Going to college may have civilized me. I hung out one year at the home of my journalism teacher, becoming friends with his wife and three daughters. Oh, I was better, but my saturnine mien remained on the outlook, protecting my wounded inner 8-year-old. I was known to hurl my cards across the room when I lost at bridge. I must have had some very tolerant friends.
Sometimes an aberrant behavior would escape my shroud of saturninity. One afternoon—I couldn’t have been older than 9—I was walking home when the sight of a car in the driveway alerted me that we had visitors. I broke into a sprint, raced up the walkway, threw open the door and entered by sliding across the polished hardwood floor as if I were stealing home. There was no applause. The adults all looked at me blankly as if I was a real weirdo.

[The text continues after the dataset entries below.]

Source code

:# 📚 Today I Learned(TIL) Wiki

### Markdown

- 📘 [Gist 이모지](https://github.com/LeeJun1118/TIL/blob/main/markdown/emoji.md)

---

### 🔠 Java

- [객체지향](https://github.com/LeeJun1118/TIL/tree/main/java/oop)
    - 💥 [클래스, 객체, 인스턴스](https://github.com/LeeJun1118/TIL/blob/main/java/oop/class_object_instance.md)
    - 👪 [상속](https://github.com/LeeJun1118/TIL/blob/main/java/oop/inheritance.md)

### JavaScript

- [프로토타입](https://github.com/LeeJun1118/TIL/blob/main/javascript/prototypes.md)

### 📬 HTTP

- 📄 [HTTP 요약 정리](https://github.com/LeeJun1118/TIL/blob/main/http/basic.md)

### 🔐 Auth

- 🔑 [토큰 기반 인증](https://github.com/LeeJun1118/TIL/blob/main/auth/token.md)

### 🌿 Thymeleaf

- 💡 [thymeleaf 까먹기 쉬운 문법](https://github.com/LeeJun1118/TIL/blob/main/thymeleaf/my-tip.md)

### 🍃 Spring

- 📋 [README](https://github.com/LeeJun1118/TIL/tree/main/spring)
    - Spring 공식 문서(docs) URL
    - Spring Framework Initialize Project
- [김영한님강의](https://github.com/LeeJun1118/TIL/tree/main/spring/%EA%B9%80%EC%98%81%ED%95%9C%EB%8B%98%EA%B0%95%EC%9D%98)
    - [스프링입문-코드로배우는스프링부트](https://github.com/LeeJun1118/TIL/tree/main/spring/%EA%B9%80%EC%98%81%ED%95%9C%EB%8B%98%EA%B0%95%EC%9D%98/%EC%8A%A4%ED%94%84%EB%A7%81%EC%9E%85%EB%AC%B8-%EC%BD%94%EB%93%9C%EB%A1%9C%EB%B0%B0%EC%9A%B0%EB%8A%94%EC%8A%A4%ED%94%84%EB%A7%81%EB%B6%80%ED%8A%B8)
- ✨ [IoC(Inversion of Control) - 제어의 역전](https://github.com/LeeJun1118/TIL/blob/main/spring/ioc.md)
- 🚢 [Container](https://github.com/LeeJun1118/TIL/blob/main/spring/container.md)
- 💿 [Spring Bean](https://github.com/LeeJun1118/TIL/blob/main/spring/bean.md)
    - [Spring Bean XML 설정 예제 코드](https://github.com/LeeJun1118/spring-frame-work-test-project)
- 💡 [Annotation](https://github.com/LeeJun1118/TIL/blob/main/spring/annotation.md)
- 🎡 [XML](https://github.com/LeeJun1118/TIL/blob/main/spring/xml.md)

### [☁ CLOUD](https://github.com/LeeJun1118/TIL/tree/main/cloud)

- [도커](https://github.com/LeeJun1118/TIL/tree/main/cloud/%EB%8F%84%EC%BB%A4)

And again, decades later, I became pals with an aunt who had known me since I was a small boy. I rarely saw her then, for we lived in distant cities. As she neared the end of her life, we shared many family stories and intimacies. When I lowered my bandanna to reveal my saturnine sorrow, she smiled sweetly and said, “I always thought of you as my golden boy.” This made me wonder at this other boy with a completely different outlook, so long hidden away.
For many years I struggled with my connection to my sister. We even had a period of estrangement after an incident when she told our mother, my wife and me that we were going to hell, addressing us one by one. Eventually my sister entered an era when she was ill most of the time, in and out of hospitals—she seemed to suffer the tortures of Job. I visited her frequently for nearly 30 years, sometimes at home, sometimes in hospitals. She always shared her religious beliefs with me, clearly hoping I would see the light. But in the end, as her final illness took possession of her, she said she would no longer proselytize me. I thanked her, reminding myself that her growing cognitive problems could make this pledge difficult to keep. But keep it she did: a real lesson in loving-kindness.
Did you know?
Eeyore is saturnine. The gloomy, cynical character of A. A. Milne's gray donkey typifies the personality type the ancient Romans ascribed to individuals born when the planet Saturn was rising in the heavens. Both the name of the planet and the adjective derive from the name of the Roman god of agriculture, who was often depicted as a bent old man with a stern, sluggish, and sullen nature. The Latin name for Saturn was Saturnus, which is assumed to have yielded the word Saturninus (meaning "of Saturn") in Medieval Latin; that form was adapted to create English saturnine in the 15th century.
--From the online version of the Merriam-Webster dictionary.